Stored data
=== Begin Enclosure ===
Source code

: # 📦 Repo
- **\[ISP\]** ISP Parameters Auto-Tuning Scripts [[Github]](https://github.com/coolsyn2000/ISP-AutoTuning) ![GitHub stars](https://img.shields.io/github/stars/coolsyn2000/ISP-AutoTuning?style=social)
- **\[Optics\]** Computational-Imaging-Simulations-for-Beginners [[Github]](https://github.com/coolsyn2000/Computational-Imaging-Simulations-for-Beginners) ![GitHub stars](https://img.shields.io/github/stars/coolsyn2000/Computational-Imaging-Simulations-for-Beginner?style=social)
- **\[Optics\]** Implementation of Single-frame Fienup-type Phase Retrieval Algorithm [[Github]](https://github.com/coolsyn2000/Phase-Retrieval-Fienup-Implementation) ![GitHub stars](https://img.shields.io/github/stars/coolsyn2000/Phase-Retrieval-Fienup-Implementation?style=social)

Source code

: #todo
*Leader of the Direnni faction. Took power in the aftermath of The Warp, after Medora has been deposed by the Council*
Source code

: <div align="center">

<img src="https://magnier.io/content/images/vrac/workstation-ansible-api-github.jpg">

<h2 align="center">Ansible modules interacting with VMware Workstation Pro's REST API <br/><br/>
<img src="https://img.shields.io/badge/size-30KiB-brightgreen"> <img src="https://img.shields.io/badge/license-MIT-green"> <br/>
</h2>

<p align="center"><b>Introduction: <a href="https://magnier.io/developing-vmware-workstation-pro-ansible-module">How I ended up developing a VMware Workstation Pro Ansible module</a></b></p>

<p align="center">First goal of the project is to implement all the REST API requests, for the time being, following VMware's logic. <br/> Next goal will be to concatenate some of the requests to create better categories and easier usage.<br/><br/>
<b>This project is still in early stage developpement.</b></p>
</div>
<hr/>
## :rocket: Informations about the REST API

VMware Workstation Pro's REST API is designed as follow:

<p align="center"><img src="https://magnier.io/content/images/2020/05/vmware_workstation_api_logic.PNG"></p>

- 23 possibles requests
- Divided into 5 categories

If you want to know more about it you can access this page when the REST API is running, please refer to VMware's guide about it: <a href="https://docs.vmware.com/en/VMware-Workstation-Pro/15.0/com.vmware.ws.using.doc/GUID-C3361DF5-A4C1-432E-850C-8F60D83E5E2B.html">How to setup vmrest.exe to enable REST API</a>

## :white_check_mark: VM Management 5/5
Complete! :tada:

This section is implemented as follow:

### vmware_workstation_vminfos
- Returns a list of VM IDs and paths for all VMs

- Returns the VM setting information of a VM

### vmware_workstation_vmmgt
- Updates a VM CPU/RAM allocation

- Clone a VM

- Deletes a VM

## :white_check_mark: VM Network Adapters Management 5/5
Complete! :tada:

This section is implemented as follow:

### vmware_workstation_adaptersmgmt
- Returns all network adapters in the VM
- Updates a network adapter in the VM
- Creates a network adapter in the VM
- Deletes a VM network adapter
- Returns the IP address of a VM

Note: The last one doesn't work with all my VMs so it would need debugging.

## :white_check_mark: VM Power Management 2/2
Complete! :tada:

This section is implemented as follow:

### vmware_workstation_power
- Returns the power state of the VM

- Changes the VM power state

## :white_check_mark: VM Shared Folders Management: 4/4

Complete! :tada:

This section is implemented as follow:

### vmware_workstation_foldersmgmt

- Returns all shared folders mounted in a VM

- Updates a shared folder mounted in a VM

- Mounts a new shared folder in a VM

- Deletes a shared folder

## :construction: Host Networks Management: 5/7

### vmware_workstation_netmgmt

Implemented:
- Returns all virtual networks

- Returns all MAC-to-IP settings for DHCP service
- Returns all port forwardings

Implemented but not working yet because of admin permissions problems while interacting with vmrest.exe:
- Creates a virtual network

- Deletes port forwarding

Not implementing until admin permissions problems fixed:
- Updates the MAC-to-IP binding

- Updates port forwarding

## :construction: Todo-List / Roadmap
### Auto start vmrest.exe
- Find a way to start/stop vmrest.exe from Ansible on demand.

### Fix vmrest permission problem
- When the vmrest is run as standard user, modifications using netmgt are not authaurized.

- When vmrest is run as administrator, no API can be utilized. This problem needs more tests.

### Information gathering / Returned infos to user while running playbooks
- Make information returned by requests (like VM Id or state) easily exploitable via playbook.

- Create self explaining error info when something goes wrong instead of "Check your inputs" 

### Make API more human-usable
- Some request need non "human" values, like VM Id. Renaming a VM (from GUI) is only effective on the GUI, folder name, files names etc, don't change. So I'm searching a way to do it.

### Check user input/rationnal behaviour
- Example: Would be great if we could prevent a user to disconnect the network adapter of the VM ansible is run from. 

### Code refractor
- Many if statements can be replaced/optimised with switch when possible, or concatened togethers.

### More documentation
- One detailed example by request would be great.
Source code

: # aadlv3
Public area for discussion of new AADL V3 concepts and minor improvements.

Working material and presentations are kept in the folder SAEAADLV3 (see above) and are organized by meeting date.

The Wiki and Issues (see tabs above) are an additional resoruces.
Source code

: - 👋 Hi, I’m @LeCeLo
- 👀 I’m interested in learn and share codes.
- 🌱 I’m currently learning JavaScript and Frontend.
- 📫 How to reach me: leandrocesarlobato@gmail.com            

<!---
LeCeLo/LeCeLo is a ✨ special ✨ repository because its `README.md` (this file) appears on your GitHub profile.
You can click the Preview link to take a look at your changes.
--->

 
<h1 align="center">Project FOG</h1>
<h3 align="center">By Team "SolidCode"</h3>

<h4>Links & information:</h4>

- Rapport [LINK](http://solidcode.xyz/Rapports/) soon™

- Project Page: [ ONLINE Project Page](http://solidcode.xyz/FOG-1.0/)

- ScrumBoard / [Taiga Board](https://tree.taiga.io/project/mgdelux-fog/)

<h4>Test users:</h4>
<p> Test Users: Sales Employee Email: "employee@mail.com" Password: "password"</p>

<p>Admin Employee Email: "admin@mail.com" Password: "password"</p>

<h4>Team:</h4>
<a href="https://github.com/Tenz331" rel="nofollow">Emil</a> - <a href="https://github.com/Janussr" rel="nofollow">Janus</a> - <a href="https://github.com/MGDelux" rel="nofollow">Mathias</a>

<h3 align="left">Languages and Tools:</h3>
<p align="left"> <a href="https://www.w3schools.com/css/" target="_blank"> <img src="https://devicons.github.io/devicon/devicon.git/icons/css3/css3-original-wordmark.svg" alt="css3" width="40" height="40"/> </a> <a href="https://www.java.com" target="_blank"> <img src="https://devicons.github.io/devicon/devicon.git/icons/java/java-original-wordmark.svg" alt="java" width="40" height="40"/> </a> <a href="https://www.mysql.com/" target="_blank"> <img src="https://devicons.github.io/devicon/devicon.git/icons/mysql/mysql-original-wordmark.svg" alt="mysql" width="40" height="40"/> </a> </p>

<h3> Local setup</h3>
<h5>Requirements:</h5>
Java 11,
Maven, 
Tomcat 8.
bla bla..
=== End Enclosure ===
Give back the data above word for word.

Source code

: # 📦 Repo
- **\[ISP\]** ISP Parameters Auto-Tuning Scripts [[Github]](https://github.com/coolsyn2000/ISP-AutoTuning) ![GitHub stars](https://img.shields.io/github/stars/coolsyn2000/ISP-AutoTuning?style=social)
- **\[Optics\]** Computational-Imaging-Simulations-for-Beginners [[Github]](https://github.com/coolsyn2000/Computational-Imaging-Simulations-for-Beginners) ![GitHub stars](https://img.shields.io/github/stars/coolsyn2000/Computational-Imaging-Simulations-for-Beginner?style=social)
- **\[Optics\]** Implementation of Single-frame Fienup-type Phase Retrieval Algorithm [[Github]](https://github.com/coolsyn2000/Phase-Retrieval-Fienup-Implementation) ![GitHub stars](https://img.shields.io/github/stars/coolsyn2000/Phase-Retrieval-Fienup-Implementation?style=social)

Source code

: #todo
*Leader of the Direnni faction. Took power in the aftermath of The Warp, after Medora has been deposed by the Council*
Source code

: <div align="center">

<img src="https://magnier.io/content/images/vrac/workstation-ansible-api-github.jpg">

<h2 align="center">Ansible modules interacting with VMware Workstation Pro's REST API <br/><br/>
<img src="https://img.shields.io/badge/size-30KiB-brightgreen"> <img src="https://img.shields.io/badge/license-MIT-green"> <br/>
</h2>

<p align="center"><b>Introduction: <a href="https://magnier.io/developing-vmware-workstation-pro-ansible-module">How I ended up developing a VMware Workstation Pro Ansible module</a></b></p>

<p align="center">First goal of the project is to implement all the REST API requests, for the time being, following VMware's logic. <br/> Next goal will be to concatenate some of the requests to create better categories and easier usage.<br/><br/>
<b>This project is still in early stage developpement.</b></p>
</div>
<hr/>
## :rocket: Informations about the REST API

VMware Workstation Pro's REST API is designed as follow:

<p align="center"><img src="https://magnier.io/content/images/2020/05/vmware_workstation_api_logic.PNG"></p>

- 23 possibles requests
- Divided into 5 categories

If you want to know more about it you can access this page when the REST API is running, please refer to VMware's guide about it: <a href="https://docs.vmware.com/en/VMware-Workstation-Pro/15.0/com.vmware.ws.using.doc/GUID-C3361DF5-A4C1-432E-850C-8F60D83E5E2B.html">How to setup vmrest.exe to enable REST API</a>

## :white_check_mark: VM Management 5/5
Complete! :tada:

This section is implemented as follow:

### vmware_workstation_vminfos
- Returns a list of VM IDs and paths for all VMs

- Returns the VM setting information of a VM

### vmware_workstation_vmmgt
- Updates a VM CPU/RAM allocation

- Clone a VM

- Deletes a VM

## :white_check_mark: VM Network Adapters Management 5/5
Complete! :tada:

This section is implemented as follow:

### vmware_workstation_adaptersmgmt
- Returns all network adapters in the VM
- Updates a network adapter in the VM
- Creates a network adapter in the VM
- Deletes a VM network adapter
- Returns the IP address of a VM

Note: The last one doesn't work with all my VMs so it would need debugging.

## :white_check_mark: VM Power Management 2/2
Complete! :tada:

This section is implemented as follow:

### vmware_workstation_power
- Returns the power state of the VM

- Changes the VM power state

## :white_check_mark: VM Shared Folders Management: 4/4

Complete! :tada:

This section is implemented as follow:

### vmware_workstation_foldersmgmt

- Returns all shared folders mounted in a VM

- Updates a shared folder mounted in a VM

- Mounts a new shared folder in a VM

- Deletes a shared folder

## :construction: Host Networks Management: 5/7

### vmware_workstation_netmgmt

Implemented:
- Returns all virtual networks

- Returns all MAC-to-IP settings for DHCP service
- Returns all port forwardings

Implemented but not working yet because of admin permissions problems while interacting with vmrest.exe:
- Creates a virtual network

- Deletes port forwarding

Not implementing until admin permissions problems fixed:
- Updates the MAC-to-IP binding

- Updates port forwarding

## :construction: Todo-List / Roadmap
### Auto start vmrest.exe
- Find a way to start/stop vmrest.exe from Ansible on demand.

### Fix vmrest permission problem
- When the vmrest is run as standard user, modifications using netmgt are not authaurized.

- When vmrest is run as administrator, no API can be utilized. This problem needs more tests.

### Information gathering / Returned infos to user while running playbooks
- Make information returned by requests (like VM Id or state) easily exploitable via playbook.

- Create self explaining error info when something goes wrong instead of "Check your inputs" 

### Make API more human-usable
- Some request need non "human" values, like VM Id. Renaming a VM (from GUI) is only effective on the GUI, folder name, files names etc, don't change. So I'm searching a way to do it.

### Check user input/rationnal behaviour
- Example: Would be great if we could prevent a user to disconnect the network adapter of the VM ansible is run from. 

### Code refractor
- Many if statements can be replaced/optimised with switch when possible, or concatened togethers.

### More documentation
- One detailed example by request would be great.
Source code

: # aadlv3
Public area for discussion of new AADL V3 concepts and minor improvements.

Working material and presentations are kept in the folder SAEAADLV3 (see above) and are organized by meeting date.

The Wiki and Issues (see tabs above) are an additional resoruces.
Source code

: - 👋 Hi, I’m @LeCeLo
- 👀 I’m interested in learn and share codes.
- 🌱 I’m currently learning JavaScript and Frontend.
- 📫 How to reach me: leandrocesarlobato@gmail.com            

<!---
LeCeLo/LeCeLo is a ✨ special ✨ repository because its `README.md` (this file) appears on your GitHub profile.
You can click the Preview link to take a look at your changes.
--->

 
<h1 align="center">Project FOG</h1>
<h3 align="center">By Team "SolidCode"</h3>

<h4>Links & information:</h4>

- Rapport [LINK](http://solidcode.xyz/Rapports/) soon™

- Project Page: [ ONLINE Project Page](http://solidcode.xyz/FOG-1.0/)

- ScrumBoard / [Taiga Board](https://tree.taiga.io/project/mgdelux-fog/)

<h4>Test users:</h4>
<p> Test Users: Sales Employee Email: "employee@mail.com" Password: "password"</p>

<p>Admin Employee Email: "admin@mail.com" Password: "password"</p>

<h4>Team:</h4>
<a href="https://github.com/Tenz331" rel="nofollow">Emil</a> - <a href="https://github.com/Janussr" rel="nofollow">Janus</a> - <a href="https://github.com/MGDelux" rel="nofollow">Mathias</a>

<h3 align="left">Languages and Tools:</h3>
<p align="left"> <a href="https://www.w3schools.com/css/" target="_blank"> <img src="https://devicons.github.io/devicon/devicon.git/icons/css3/css3-original-wordmark.svg" alt="css3" width="40" height="40"/> </a> <a href="https://www.java.com" target="_blank"> <img src="https://devicons.github.io/devicon/devicon.git/icons/java/java-original-wordmark.svg" alt="java" width="40" height="40"/> </a> <a href="https://www.mysql.com/" target="_blank"> <img src="https://devicons.github.io/devicon/devicon.git/icons/mysql/mysql-original-wordmark.svg" alt="mysql" width="40" height="40"/> </a> </p>

<h3> Local setup</h3>
<h5>Requirements:</h5>
Java 11,
Maven, 
Tomcat 8.
bla bla..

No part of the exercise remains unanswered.